The Prevention First Project, which began January 1, 2015 and will conclude June 30, 2018, is funded by California Department of Public Health (CDPH) through the Centers for Disease Control and Prevention’s (CDC) State Public Health Actions to Prevent and Control Diabetes, Heart Disease, Obesity and Associated Risk factors and Promote School Health grant.

The Project focuses on two of CDC’s four domains of chronic disease prevention:

Domain 3: implement health systems interventions to improve the effective delivery and use of clinical and other preventive services related to heart disease; and

Domain 4: community-clinical service linkages so communities support and clinics refer patients to programs that improve management of chronic conditions in the area of diabetes.

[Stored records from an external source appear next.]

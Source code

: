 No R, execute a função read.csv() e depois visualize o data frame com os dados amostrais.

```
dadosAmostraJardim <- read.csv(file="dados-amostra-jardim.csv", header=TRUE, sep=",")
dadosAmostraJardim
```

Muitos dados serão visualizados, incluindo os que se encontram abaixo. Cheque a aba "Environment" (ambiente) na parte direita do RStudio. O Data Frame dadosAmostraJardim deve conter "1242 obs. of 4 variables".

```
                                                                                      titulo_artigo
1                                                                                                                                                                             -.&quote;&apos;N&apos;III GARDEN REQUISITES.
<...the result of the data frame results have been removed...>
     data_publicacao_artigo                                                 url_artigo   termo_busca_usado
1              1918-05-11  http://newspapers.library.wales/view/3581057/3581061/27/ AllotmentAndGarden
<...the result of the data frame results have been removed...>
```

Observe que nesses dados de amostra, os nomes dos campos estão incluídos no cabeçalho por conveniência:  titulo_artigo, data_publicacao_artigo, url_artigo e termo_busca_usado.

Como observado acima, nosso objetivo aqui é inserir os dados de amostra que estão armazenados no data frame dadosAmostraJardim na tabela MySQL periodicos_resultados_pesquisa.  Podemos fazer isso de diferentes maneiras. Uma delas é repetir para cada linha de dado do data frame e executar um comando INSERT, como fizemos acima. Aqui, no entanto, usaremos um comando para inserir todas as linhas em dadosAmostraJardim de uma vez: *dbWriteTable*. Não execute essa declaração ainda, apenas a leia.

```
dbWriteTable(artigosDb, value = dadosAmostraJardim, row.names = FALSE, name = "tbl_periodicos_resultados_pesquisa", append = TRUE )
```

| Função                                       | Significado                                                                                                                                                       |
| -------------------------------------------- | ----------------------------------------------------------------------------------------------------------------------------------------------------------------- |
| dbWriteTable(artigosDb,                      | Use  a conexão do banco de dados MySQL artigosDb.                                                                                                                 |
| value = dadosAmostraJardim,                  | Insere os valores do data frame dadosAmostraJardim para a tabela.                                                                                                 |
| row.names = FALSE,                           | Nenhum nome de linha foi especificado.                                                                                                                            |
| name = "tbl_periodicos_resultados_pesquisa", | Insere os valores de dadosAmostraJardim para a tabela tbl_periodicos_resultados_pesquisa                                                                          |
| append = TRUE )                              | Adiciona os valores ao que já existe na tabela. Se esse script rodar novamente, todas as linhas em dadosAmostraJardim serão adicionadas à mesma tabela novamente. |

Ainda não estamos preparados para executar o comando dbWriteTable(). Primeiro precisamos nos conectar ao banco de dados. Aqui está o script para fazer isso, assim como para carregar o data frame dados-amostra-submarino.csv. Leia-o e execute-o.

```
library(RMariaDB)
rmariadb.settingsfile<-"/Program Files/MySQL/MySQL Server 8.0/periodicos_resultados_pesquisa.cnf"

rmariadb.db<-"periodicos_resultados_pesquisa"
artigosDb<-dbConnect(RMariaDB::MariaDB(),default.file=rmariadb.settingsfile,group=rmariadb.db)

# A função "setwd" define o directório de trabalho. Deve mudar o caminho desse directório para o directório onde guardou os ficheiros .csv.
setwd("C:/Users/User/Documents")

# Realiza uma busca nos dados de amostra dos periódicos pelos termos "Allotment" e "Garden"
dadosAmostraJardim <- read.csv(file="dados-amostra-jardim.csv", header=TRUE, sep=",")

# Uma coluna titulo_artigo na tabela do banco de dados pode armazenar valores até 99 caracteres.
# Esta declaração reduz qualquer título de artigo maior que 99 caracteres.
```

The long term outcomes of this project include improved prevention and control of hypertension and diabetes, with specific strategies focusing on the promotion of better management, communication, tracking and sharing of health data, especially for reporting performance measures, and involving patients in self-management of diabetes and hypertension. The Prevention First project will engage a broad range of partners in a collaborative process to develop and conduct surveys (environmental scans) and utilize the survey findings to collaboratively develop and implement information sharing activities including presentations, articles in local health related publications and trainings or local learning area networks.

The Monterey County Health Department (MCHD) has partnered with California State University Monterey Bay to implement this project. The Quality Improvement Processes in Monterey County Health Care System (QIPMC) Survey was conducted in spring 2016 and has resulted in several reports which are being used by the county’s Safety Net to guide the development of training opportunities in the projects four focus areas:

  1. Electronic Health Record (EHR) implementation and use of EHRs for reporting on performance measures;
  2. developing or expanding the use of team-based care approaches;
  3. developing opportunities to expand the use of the National Diabetes Prevention Program; and
  4. promoting the engagement of Community health workers in the provision of high blood pressure and diabetes self-management programs.